Tal fato não impediu que clássicos absolutos do gênero
partissem da película, como as faixas absurdamente pesadas SERPENT EVE e PICTURE OF
BEAUTY & INNOCENCE (INTRO)/ COMMISERATING THE CELEBRATION, onde a
sonoridade é tão brutal quanto lenta. A faixa seguinte, EBONY TEARS, soa como um lamento, algo como as últimas palavras sob
o leito de morte, dotadas de uma dor causada por algo simplesmente
indescritível. É extremamente perigosa de se ouvir em dias depressivos.
A FUNERAL REQUEST
evidencia ao longo de seus mais de nove minutos o lado mais voltado ao mistério
sustentado pelos grupos dos anos setenta, apoiada pela faixa EQUILIBRIUM e pela última do disco, a
bela REACHING HAPPINESS, TOUCHING PAIN.
Não que todas as faixas não contenham aquela atmosfera hipnótica dos grupos
pioneiros, mas fica aqui um destaque para a faixa SOUL SACRIFICE, onde as características de tudo que forma a banda
se mensuram, mostrando uma canção de pegada arrebatadora e extremamente
certeira (é a mais curta e direta do disco, com apenas dois minutos e cinquenta
e cinco segundos). Passam-se assim os mais de cinquenta minutos da bolacha, que
desenterram com prestígio o Doom e o recolocam em seu devido lugar, servindo de
base para muito do que é visto hoje em dia dentro do próprio gênero.
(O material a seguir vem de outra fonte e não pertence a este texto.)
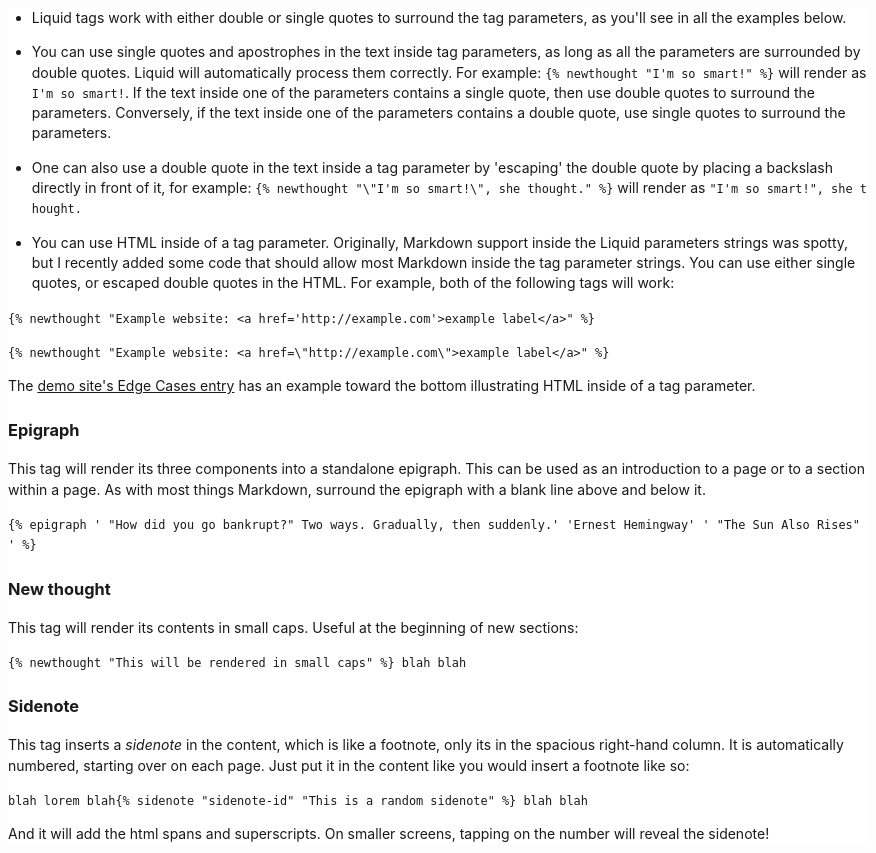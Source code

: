 * Liquid tags work with either double or single quotes to surround the tag parameters, as you'll see in all the examples below.

* You can use single quotes and apostrophes in the text inside tag parameters, as long as all the parameters are surrounded by double quotes. Liquid will automatically process them correctly. For example: `{% newthought "I'm so smart!" %}` will render as `I'm so smart!`. If the text inside one of the parameters contains a single quote, then use double quotes to surround the parameters. Conversely, if the text inside one of the parameters contains a double quote, use single quotes to surround the parameters.

* One can also use a double quote in the text inside a tag parameter by 'escaping' the double quote by placing a backslash directly in front of it, for example: `{% newthought "\"I'm so smart!\", she thought." %}` will render as `"I'm so smart!", she thought.`

* You can use HTML inside of a tag parameter. Originally, Markdown support inside the Liquid parameters strings was spotty, but I recently added some code that should allow most Markdown inside the tag parameter strings. You can use either single quotes, or escaped double quotes in the HTML. For example, both of the following tags will work:

```
{% newthought "Example website: <a href='http://example.com'>example label</a>" %}
```
```
{% newthought "Example website: <a href=\"http://example.com\">example label</a>" %}
```

The [demo site's Edge Cases entry](https://clayh53.github.io/tufte-jekyll/articles/20/Edge-Cases.html) has an example toward the bottom illustrating HTML inside of a tag parameter.

### Epigraph

This tag will render its three components into a standalone epigraph. This can be used as an introduction to a page or to a section within a page. As with most things Markdown, surround the epigraph with a blank line above and below it.

```
{% epigraph ' "How did you go bankrupt?" Two ways. Gradually, then suddenly.' 'Ernest Hemingway' ' "The Sun Also Rises" ' %}
```

### New thought

This tag will render its contents in small caps. Useful at the beginning of new sections:

```
{% newthought "This will be rendered in small caps" %} blah blah
```

### Sidenote

This tag inserts a *sidenote* in the content, which is like a footnote, only its in the spacious right-hand column. It is automatically numbered, starting over on each page. Just put it in the content like you would insert a footnote like so:

```
blah lorem blah{% sidenote "sidenote-id" "This is a random sidenote" %} blah blah
```
And it will add the html spans and superscripts. On smaller screens, tapping on the number will reveal the sidenote!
Os conceitos do álbum classificam-no como Doom Metal,
contudo as facetas demonstradas pelas canções são tão difusas que muitos julgam
a obra como Death Metal, ou Stoner Metal,
sendo que este último adjetivo tornou a banda uma referência durante os
trabalhos seguintes, fazendo dessa obra um marco na música pesada, inovando o
até então imutável gênero criador, a pedra fundamental do Heavy Metal.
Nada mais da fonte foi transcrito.